Whether it’s writing a 25 page paper for communications or 100 pages in business, students still have other classes on their plate along with this intimidating course. Each student handles capping in their own way. However, some students believe that they are worse off than others. Who really does have the most demanding course?
Dan Luise, a senior business major at Marist College, has been going through the stresses of capping for the past six weeks. “Yeah, there are graphs and charts in the paper, but I mean it’s 100 pages. There’s really no getting around the fear factor that it brings on you,” said Luise. Luise believes that the business students have it the worst at Marist for capping. “I hear other people stressing over a 20 pager and I’m only one-fifth done with mine when they are done,” Luise stated.
Another senior business major at Marist College, Matthew Parmett, had similar opinions on the matter. “We get to do it in sections which helps, but the stress it puts on you knowing that in December 100 pages needs to be done is overwhelming especially now when we have midterms to worry about for other class too,” Parmett said. When asked if he would consider another major freshman year if he knew all he knows know, Parmett said, “I mean probably, maybe a major in communications because I hear they only have to do 25 pages.”
Communication majors at Marist College feel that they go through a lot during capping and that it shouldn’t be underestimated. Peter Dinota, a senior sports communication major, feels that capping in communications is just as heavy in workload. “We have to do 25 pages, it’s not 100 like business, but we are doing extensive research and interviewing throughout the four months of the course,” Dinota said.
The answer to who has the most demanding class was still unclear until the opinions of two Marist alumni came into the light about capping. Kelly Dynan graduated from Marist last year with a degree in Communication and a concentration in public relations. “At times capping would be stressful, but it was nothing that I couldn’t handle,” Dynan said. When asked about which department had the most rigorous capping course, Dynan said, “Oh by far the business school. My friends who took business never did anything but work on capping their semester they took it in.”

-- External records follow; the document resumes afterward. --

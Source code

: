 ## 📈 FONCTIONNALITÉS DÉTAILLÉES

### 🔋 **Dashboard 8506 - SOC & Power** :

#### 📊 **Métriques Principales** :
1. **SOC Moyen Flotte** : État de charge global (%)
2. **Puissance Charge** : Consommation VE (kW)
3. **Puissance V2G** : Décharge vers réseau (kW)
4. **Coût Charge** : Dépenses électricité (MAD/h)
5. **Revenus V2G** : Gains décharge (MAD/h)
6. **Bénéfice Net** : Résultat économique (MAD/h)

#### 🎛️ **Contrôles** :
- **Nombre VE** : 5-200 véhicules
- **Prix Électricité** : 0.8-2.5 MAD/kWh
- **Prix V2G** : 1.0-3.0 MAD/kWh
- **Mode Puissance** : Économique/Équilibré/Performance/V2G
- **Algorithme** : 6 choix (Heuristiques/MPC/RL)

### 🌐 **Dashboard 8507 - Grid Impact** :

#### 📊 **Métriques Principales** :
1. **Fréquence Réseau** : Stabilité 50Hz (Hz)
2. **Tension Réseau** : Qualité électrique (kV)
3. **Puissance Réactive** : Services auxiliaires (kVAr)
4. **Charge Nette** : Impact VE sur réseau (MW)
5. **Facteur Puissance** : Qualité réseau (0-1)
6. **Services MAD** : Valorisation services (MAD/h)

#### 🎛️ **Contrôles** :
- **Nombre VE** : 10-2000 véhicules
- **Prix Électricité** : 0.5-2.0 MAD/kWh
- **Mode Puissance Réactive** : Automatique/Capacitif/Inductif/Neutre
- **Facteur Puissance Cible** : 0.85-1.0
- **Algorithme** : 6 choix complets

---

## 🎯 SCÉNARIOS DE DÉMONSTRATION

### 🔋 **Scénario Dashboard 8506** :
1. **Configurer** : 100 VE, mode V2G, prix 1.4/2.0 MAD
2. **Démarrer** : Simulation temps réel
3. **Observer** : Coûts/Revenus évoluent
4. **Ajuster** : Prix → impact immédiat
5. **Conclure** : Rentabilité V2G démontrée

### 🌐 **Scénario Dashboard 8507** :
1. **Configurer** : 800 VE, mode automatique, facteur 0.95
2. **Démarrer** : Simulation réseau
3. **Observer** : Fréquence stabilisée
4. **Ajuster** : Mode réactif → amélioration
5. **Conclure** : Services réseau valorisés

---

Jimmy Maxon also graduated last year with a degree in Communications and a concentration in journalism from Marist. Jimmy also agreed the business field had to put the most work into their capping project. “Business finance was the worst from what I knew. From what I understood, the workload was tremendous and is singular for those students,” said Maxon.
Many Marist students seem to think business majors have the most difficult capping class, but some still have different opinions.